8

Random samples obeying the exponential distribution can be generated by the inverse sampling technique by using the quantile function of the exponential distribution:

$$ x = F^{-1}(u) = - \frac{1}{\lambda} \ln(u) $$

where $u$ is a sample drawn from the uniform distribution on the unit interval $(0, 1)$.

In OpenFOAM software, a distribution model called exponential (here) can be used to generate exponential-distribution random samples, and its users can, supposedly, choose a minimum and maximum value for the exponential-distribution samples prior to the random-number generation.
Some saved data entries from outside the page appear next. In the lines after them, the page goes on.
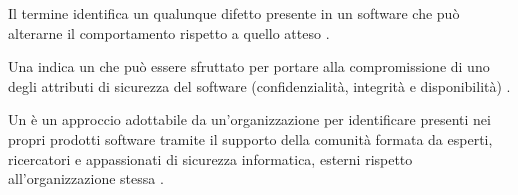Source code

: \begin{definizione}[\Bug]
Il termine \bug identifica un qualunque difetto presente in un software che può alterarne il comportamento rispetto a quello atteso \cite{fryer2017bugbounty, bettini2021tdd15}.
\end{definizione}

\begin{definizione}[\Vulnerability]
Una \vulnerability indica un \bug che può essere sfruttato per portare alla compromissione di uno degli attributi di sicurezza del software (confidenzialità, integrità e disponibilità) \cite{fryer2017bugbounty, mitropoulos2017securing}.
\end{definizione}



\begin{definizione}
Un \CVD è un approccio adottabile da un'organizzazione per identificare \vulnerability presenti nei propri prodotti software tramite il supporto della comunità formata da esperti, ricercatori e appassionati di sicurezza informatica, esterni rispetto all'organizzazione stessa \cite{walshe2023bountythesis2, walshe2022cvdpaper}.
\end{definizione}


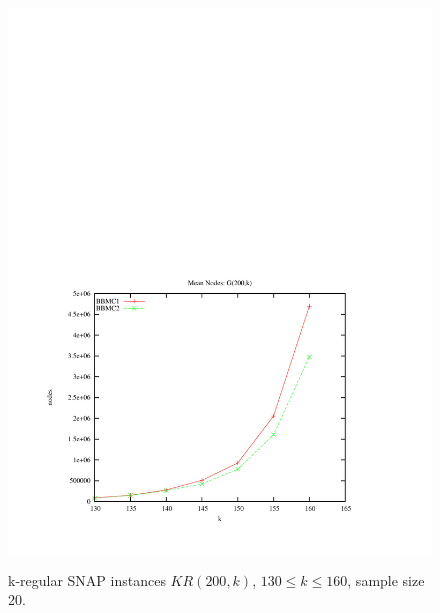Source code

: \documentclass{l4proj}
\begin{document}
\begin{figure}
\vspace{-7cm}
\begin{center}
\includegraphics[height=15.0cm]{bbmc-regular-200.pdf}
\end{center}
\vspace{-1cm}
\caption{k-regular SNAP instances $KR(200,k)$, $130\leq k \leq 160$, sample size 20.}
\label{bbmc-regular-200}
\end{figure}
\end{document}
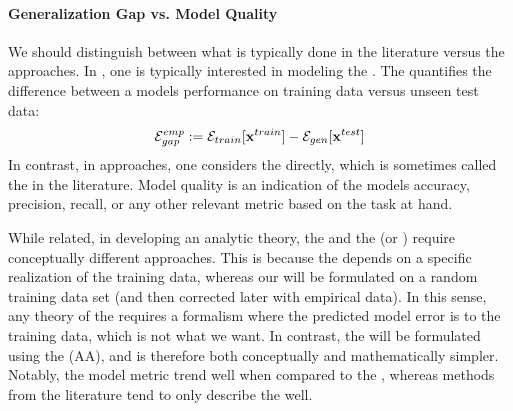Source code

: \paragraph{Generalization Gap vs. Model Quality}
\label{sxn:SMOG_main-model_quality}

We should distinguish between what is typically done in the \SLT literature versus the \STATMECH approaches.
In \SLT, one is typically interested in modeling the \emph{\GeneralizationGap}.
The \GeneralizationGap quantifies the difference between a models performance on training data versus unseen test data:
\begin{align}
  \label{eqn:gen_gap}
  \mathcal{E}^{emp}_{gap}:= {\mathcal{E}}_{train}[\mathbf{x}^{train}]- {\mathcal{E}}_{gen}[\mathbf{x}^{test}]
\end{align}
In contrast, in \STATMECH approaches, one considers the \ModelGeneralizationError directly,
which is sometimes called the \ModelQuality in the \SLT literature.
Model quality is an indication of the models accuracy, precision, recall, or any other relevant metric based on the task at hand.

While related, in developing an analytic theory, the \GeneralizationGap and
the \ModelQuality (or \ModelGeneralizationError) require conceptually different approaches.
This is because the \GeneralizationGap depends on a specific realization of the training data,
whereas our \ModelGeneralizationError will be formulated on a random training data set
(and then corrected later with empirical data).
In this sense, any theory of the \GeneralizationGap  requires a formalism where the
predicted model error is \Quenched to the training data, which is not what we want.
In contrast, the \ModelGeneralizationError  will be formulated using the \AnnealedApproximation (AA),
and is therefore both conceptually and mathematically simpler.
Notably, the \HTSR model \Quality metric trend well when compared to the \ModelGeneralizationError ,
whereas methods from the \SLT literature tend to only describe the \GeneralizationGap well.\cite{YTHx23_KDD}
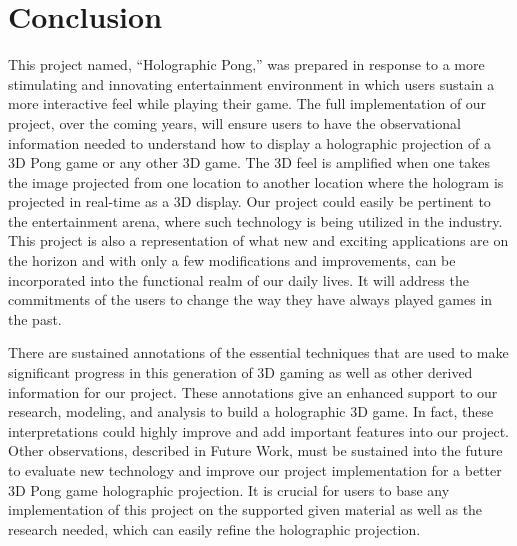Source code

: \documentclass{sig-alternate}
\begin{document}
\section{Conclusion}
\label{conclusion}\normalfont 
		This project named, “Holographic Pong,” was prepared in response to a more stimulating and innovating entertainment environment in which users sustain a more interactive feel while playing their game. The full implementation of our project, over the coming years, will ensure users to have the observational information needed to understand how to display a holographic projection of a 3D Pong game or any other 3D game. The 3D feel is amplified when one takes the image projected from one location to another location where the hologram is projected in real-time as a 3D display. Our project could easily be pertinent to the entertainment arena, where such technology is being utilized in the industry. This project is also a representation of what new and exciting applications are on the horizon and with only a few modifications and improvements, can be incorporated into the functional realm of our daily lives. It will address the commitments of the users to change the way they have always played games in the past.  \newline
		
		There are sustained annotations of the essential techniques that are used to make significant progress in this generation of 3D gaming as well as other derived information for our project. These annotations give an enhanced support to our research, modeling, and analysis to build a holographic 3D game. In fact, these interpretations could highly improve and add important features into our project. Other observations, described in Future Work, must be sustained into the future to evaluate new technology and improve our project implementation for a better 3D Pong game holographic projection. It is crucial for users to base any implementation of this project on the supported given material as well as the research needed, which can easily refine the holographic projection. \newline 
	


\end{document}
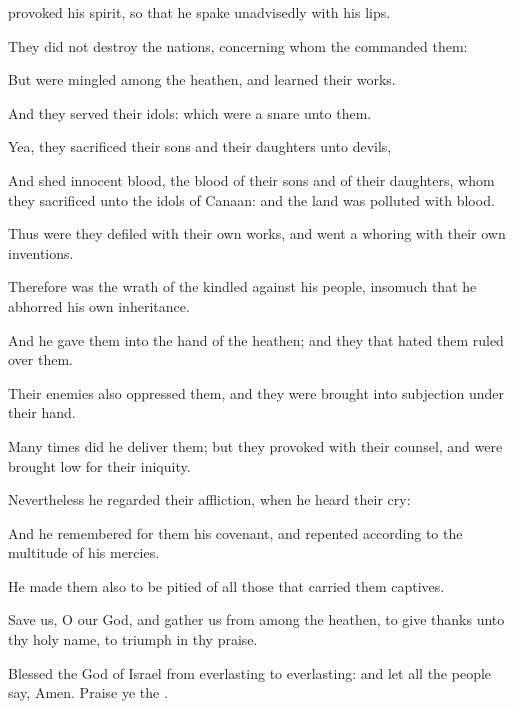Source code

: {provoked his
spirit, so that he spake
unadvisedly with his
lips.
\par }{\BB \par }{\Q {}They did not
destroy the
nations, concerning whom the
{}
commanded them:
\par }{\Q {}But were
mingled among the
heathen, and
learned their
works.
\par }{\Q {}And they
served their
idols: which were a
snare unto them.
\par }{\Q {}Yea, they
sacrificed their
sons and their
daughters unto
devils,
\par }{\Q {}And
shed
innocent
blood,
{} the
blood of their
sons and of their
daughters, whom they
sacrificed unto the
idols of
Canaan: and the
land was
polluted with
blood.
\par }{\Q {}Thus were they
defiled with their own
works, and went a
whoring with their own
inventions.
\par }{\Q {}Therefore was the
wrath of the
{}
kindled against his
people, insomuch that he
abhorred his own
inheritance.
\par }{\Q {}And he
gave them into the
hand of the
heathen; and they that
hated them
ruled over them.
\par }{\Q {}Their
enemies also
oppressed them, and they were brought into
subjection under their
hand.
\par }{\Q {}Many
times did he
deliver them; but they
provoked
{} with their
counsel, and were brought
low for their
iniquity.
\par }{\Q {}Nevertheless he
regarded their
affliction, when he
heard their
cry:
\par }{\Q {}And he
remembered for them his
covenant, and
repented according to the
multitude of his
mercies.
\par }{\Q {}He
made them also to be
pitied
of all those that carried them
captives.
\par }{\Q {}Save us, O
{} our
God, and
gather us from among the
heathen, to give
thanks unto thy
holy
name,
{} to
triumph in thy
praise.
\par }{\Q {}Blessed
{} the
{}
God of
Israel from
everlasting to
everlasting: and let all the
people
say,
Amen.
Praise ye the
{}.

}
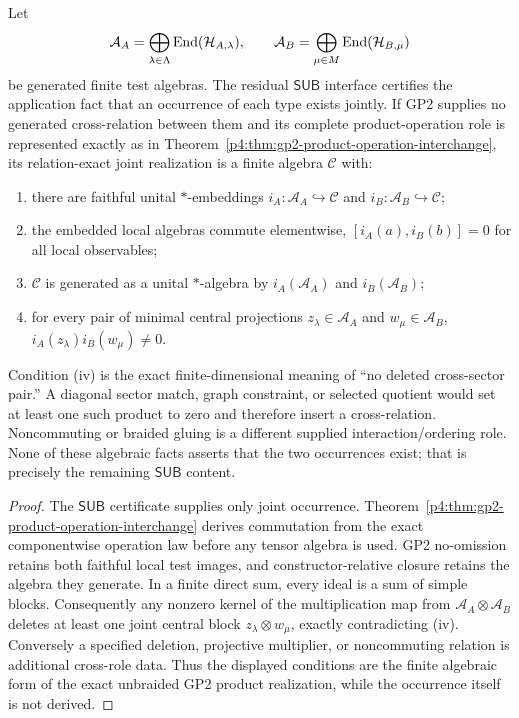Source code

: \documentclass[12pt,a4paper]{article}
\begin{document}
\begin{theorem}
\label{p4:thm:independent-finite-composability}
Let
\[
\mathcal A_A=\bigoplus_{\lambda\in\Lambda}\operatorname{End}(\mathcal H_{A,\lambda}),
\qquad
\mathcal A_B=\bigoplus_{\mu\in M}\operatorname{End}(\mathcal H_{B,\mu})
\]
be generated finite test algebras.  The residual \(\mathsf{SUB}\) interface
certifies the application fact that an occurrence of each type exists jointly.
If GP2 supplies no generated cross-relation between them and its complete
product-operation role is represented exactly as in
Theorem~\ref{p4:thm:gp2-product-operation-interchange}, its relation-exact
joint realization is a finite algebra \(\mathcal C\) with:
\begin{enumerate}[label=(\roman*), leftmargin=2em]
\item there are faithful unital \(*\)-embeddings
      \(i_A:\mathcal A_A\hookrightarrow\mathcal C\) and
      \(i_B:\mathcal A_B\hookrightarrow\mathcal C\);
\item the embedded local algebras commute elementwise,
      \([i_A(a),i_B(b)]=0\) for all local observables;
\item \(\mathcal C\) is generated as a unital \(*\)-algebra by
      \(i_A(\mathcal A_A)\) and \(i_B(\mathcal A_B)\);
\item for every pair of minimal central projections
      \(z_\lambda\in\mathcal A_A\) and \(w_\mu\in\mathcal A_B\),
      \(i_A(z_\lambda)i_B(w_\mu)\ne0\).
\end{enumerate}
Condition (iv) is the exact finite-dimensional meaning of ``no deleted
cross-sector pair.''  A diagonal sector match, graph constraint, or selected
quotient would set at least one such product to zero and therefore insert a
cross-relation.  Noncommuting or braided gluing is a different supplied
interaction/ordering role.  None of these algebraic facts asserts that the two
occurrences exist; that is precisely the remaining \(\mathsf{SUB}\) content.
\end{theorem}


\begin{proof}
The \(\mathsf{SUB}\) certificate supplies only joint occurrence.
Theorem~\ref{p4:thm:gp2-product-operation-interchange} derives
commutation from the exact componentwise operation law before any tensor
algebra is used.  GP2 no-omission retains both faithful local test images, and
constructor-relative closure retains the algebra they generate.  In a finite
direct sum, every ideal is a sum of simple blocks.
Consequently any nonzero kernel of the multiplication map from
\(\mathcal A_A\otimes\mathcal A_B\) deletes at least one joint central block
\(z_\lambda\otimes w_\mu\), exactly contradicting (iv).  Conversely a
specified deletion, projective multiplier, or noncommuting relation is
additional cross-role data.  Thus the displayed conditions are the finite
algebraic form of the exact unbraided GP2 product realization, while the
occurrence itself is not derived.
\end{proof}
\end{document}
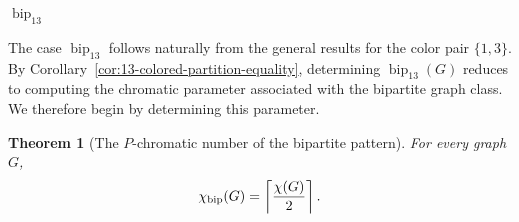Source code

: \documentclass[12pt]{article}
\theoremstyle{plain}
\newtheorem{theorem}{Theorem}[section]
\theoremstyle{definition}
\theoremstyle{remark}
\theoremstyle{definition}
\newcommand{\biplabel}{\mathrm{bip}}
\DeclareRobustCommand{\bipname}{%
  \ensuremath{\mathop{\biplabel}\nolimits}%
}
\DeclareRobustCommand{\bipparam}[1]{%
  \ensuremath{\mathop{\biplabel}\nolimits_{#1}}%
}
\begin{document}
\begin{center}

\smallskip
\(\bipparam{13}\)
\end{center}



The case \(\bipparam{13}\) follows naturally from the general results for
the color pair \(\{1,3\}\). By
Corollary~\ref{cor:13-colored-partition-equality}, determining
\(\bipparam{13}(G)\) reduces to computing the chromatic parameter associated
with the bipartite graph class. We therefore begin by determining this
parameter.


\begin{theorem}[The \(P\)-chromatic number of the bipartite pattern]
\label{thm:bip-P-chromatic-number}
For every graph \(G\),
\[
\chi_{\bipname}(G)
=
\left\lceil\frac{\chi(G)}{2}\right\rceil.
\]
\end{theorem}
\end{document}

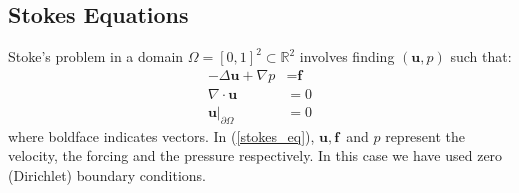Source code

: \documentclass[12pt,a4paper]{article}
\theoremstyle{definition}
\begin{document}
\subsection{Stokes Equations}
Stoke's problem in a domain $\Omega = \left[0,1\right]^2 \subset \mathbb{R}^2$ involves finding $\left(\textbf{u},p\right)$ such that:
\begin{equation}\label{stokes_eq}
\begin{aligned}
	-\Delta\textbf{u} + \nabla p &= \textbf{f} \\ 
	\nabla\cdot \textbf{u}&= 0\\ 
\textbf{u}|_{\partial\Omega}&=0 
\end{aligned}
\end{equation}
where boldface indicates vectors.  In (\ref{stokes_eq}), $\textbf{u},\, \textbf{f}$ and $p$ represent the velocity, the forcing and the pressure respectively.  In this case we have used zero (Dirichlet) boundary conditions. 
\end{document}
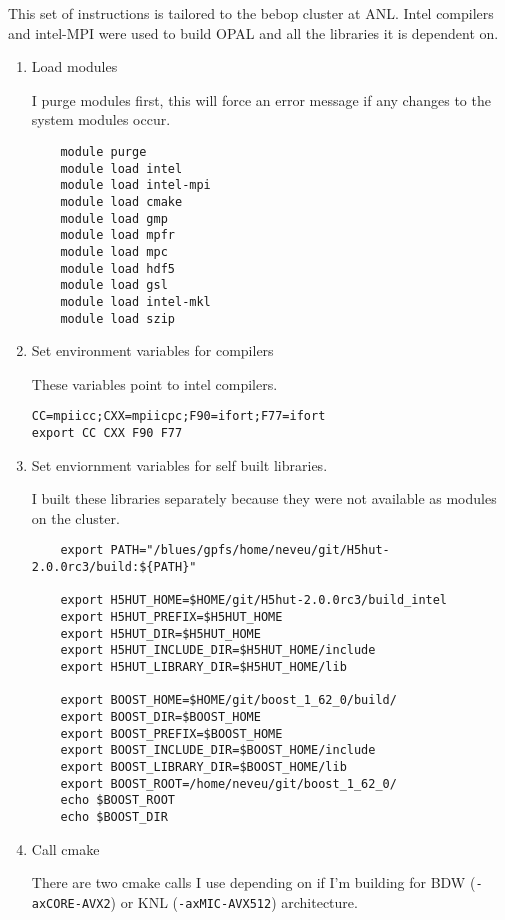 \documentclass{iitthesis}
\begin{document}
\clearpage


%
%
\appendix

 \label{build}
This set of instructions is tailored to the bebop cluster at ANL. 
Intel compilers and intel-MPI were used to build OPAL and all 
the libraries it is dependent on.
\begin{enumerate}[label=Step \arabic*:]
	\item Load modules 

I purge modules first, this will force an error message if any changes
to the system modules occur.
\begin{lstlisting}
	module purge
	module load intel
	module load intel-mpi 
	module load cmake 
	module load gmp   
	module load mpfr  
	module load mpc   
	module load hdf5   
	module load gsl   
	module load intel-mkl
	module load szip
\end{lstlisting}

    \item Set environment variables for compilers 
 
These variables point to intel compilers. 
\begin{lstlisting}
CC=mpiicc;CXX=mpiicpc;F90=ifort;F77=ifort
export CC CXX F90 F77
\end{lstlisting}

    \item Set enviornment variables for self built libraries.
    
I built these libraries separately because they were not available as 
modules on the cluster. 

\begin{lstlisting}
	export PATH="/blues/gpfs/home/neveu/git/H5hut-2.0.0rc3/build:${PATH}"
	
	export H5HUT_HOME=$HOME/git/H5hut-2.0.0rc3/build_intel
	export H5HUT_PREFIX=$H5HUT_HOME
	export H5HUT_DIR=$H5HUT_HOME
	export H5HUT_INCLUDE_DIR=$H5HUT_HOME/include
	export H5HUT_LIBRARY_DIR=$H5HUT_HOME/lib
	
	export BOOST_HOME=$HOME/git/boost_1_62_0/build/
	export BOOST_DIR=$BOOST_HOME
	export BOOST_PREFIX=$BOOST_HOME
	export BOOST_INCLUDE_DIR=$BOOST_HOME/include
	export BOOST_LIBRARY_DIR=$BOOST_HOME/lib
	export BOOST_ROOT=/home/neveu/git/boost_1_62_0/
	echo $BOOST_ROOT
	echo $BOOST_DIR
\end{lstlisting}

    \item Call cmake 
    
There are two cmake calls I use depending on if I'm building for 
BDW (\verb|-axCORE-AVX2|) or KNL (\verb|-axMIC-AVX512|) architecture. 
    

\end{enumerate}
\end{document}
The governing expression implemented into this software is as follows:

$$ x = -\frac{1}{\lambda} \ln \left[ \exp(-\lambda t_{min}) + u \{\exp(-\lambda t_{max}) - \exp(-\lambda t_{min})\} \right] $$

where $t_{min}$ and $t_{max}$ are user-defined minimum and maximum values, respectively.

Two (rather broad) questions arise:

  1. Have you ever come across the above expression (or similar one) in the literature for generating exponential-distribution random samples with a given min-max? Or do you think this expression looks like (or is) a heuristic solution?
  2. If heuristic, would you suggest a way to carry out verification tests on this expression to test whether the expression produces samples obeying the exponential distribution within [min,max]? (Plotting normalised histogram (i.e. counts in a bin divided by the number of observations times the bin width) and comparing it with the analytical exponential distribution seem to be problematic due to the min/max limits).
whuber
  • 281,159
  • 54
  • 637
  • 1,101

2 Answers2

10

You describe truncation to an interval. I will elaborate.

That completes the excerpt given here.